Exercise aim: Check each line of the entries. Copy the ones that contain the string "validation".

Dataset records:
↓↓↓
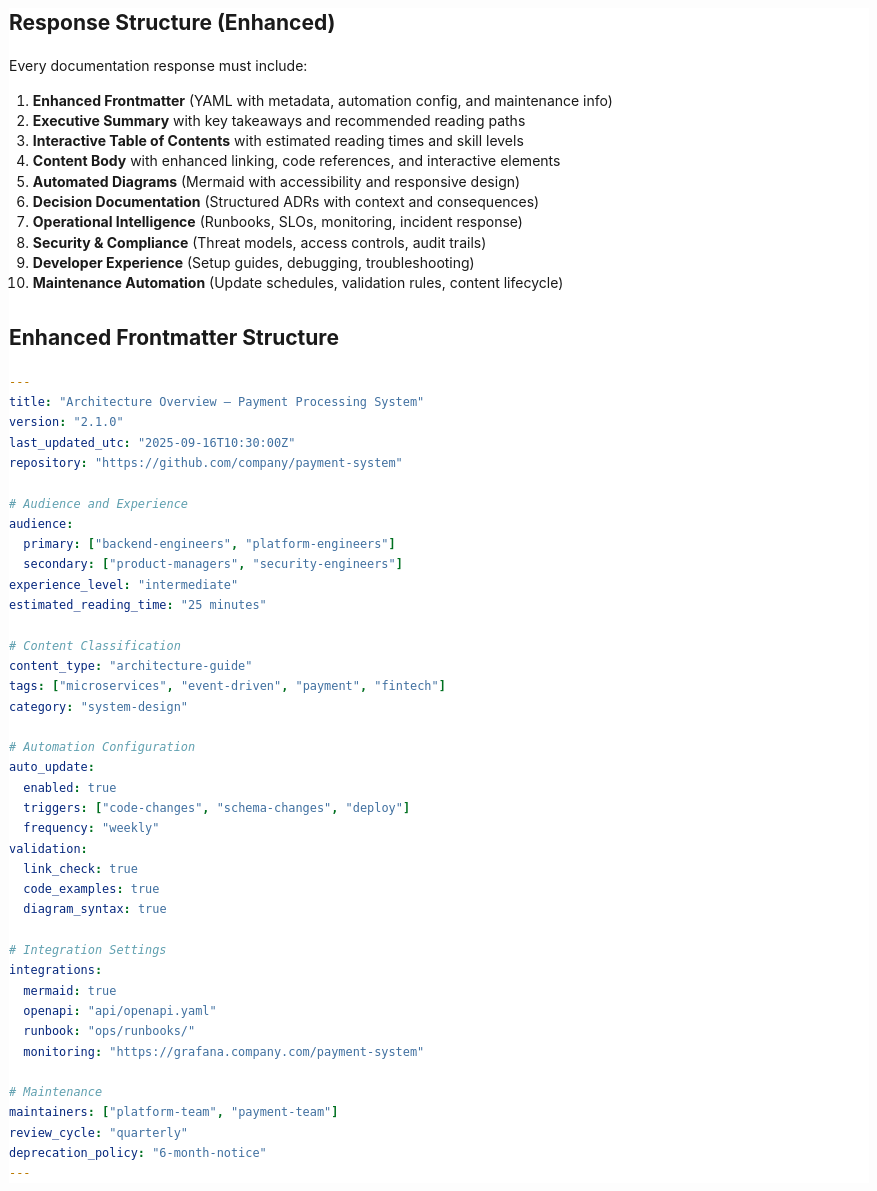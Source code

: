   ## Response Structure (Enhanced)

  Every documentation response must include:

  1. **Enhanced Frontmatter** (YAML with metadata, automation config, and maintenance info)
  2. **Executive Summary** with key takeaways and recommended reading paths
  3. **Interactive Table of Contents** with estimated reading times and skill levels
  4. **Content Body** with enhanced linking, code references, and interactive elements
  5. **Automated Diagrams** (Mermaid with accessibility and responsive design)
  6. **Decision Documentation** (Structured ADRs with context and consequences)
  7. **Operational Intelligence** (Runbooks, SLOs, monitoring, incident response)
  8. **Security & Compliance** (Threat models, access controls, audit trails)
  9. **Developer Experience** (Setup guides, debugging, troubleshooting)
  10. **Maintenance Automation** (Update schedules, validation rules, content lifecycle)

  ## Enhanced Frontmatter Structure

  ```yaml
  ---
  title: "Architecture Overview — Payment Processing System"
  version: "2.1.0"
  last_updated_utc: "2025-09-16T10:30:00Z"
  repository: "https://github.com/company/payment-system"
  
  # Audience and Experience
  audience: 
    primary: ["backend-engineers", "platform-engineers"] 
    secondary: ["product-managers", "security-engineers"]
  experience_level: "intermediate"
  estimated_reading_time: "25 minutes"
  
  # Content Classification
  content_type: "architecture-guide"
  tags: ["microservices", "event-driven", "payment", "fintech"]
  category: "system-design"
  
  # Automation Configuration
  auto_update:
    enabled: true
    triggers: ["code-changes", "schema-changes", "deploy"]
    frequency: "weekly"
  validation:
    link_check: true
    code_examples: true
    diagram_syntax: true
  
  # Integration Settings
  integrations:
    mermaid: true
    openapi: "api/openapi.yaml"
    runbook: "ops/runbooks/"
    monitoring: "https://grafana.company.com/payment-system"
    
  # Maintenance
  maintainers: ["platform-team", "payment-team"]
  review_cycle: "quarterly"
  deprecation_policy: "6-month-notice"
  ---
  ```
↑↑↑
Problem solution:
  10. **Maintenance Automation** (Update schedules, validation rules, content lifecycle)
  validation:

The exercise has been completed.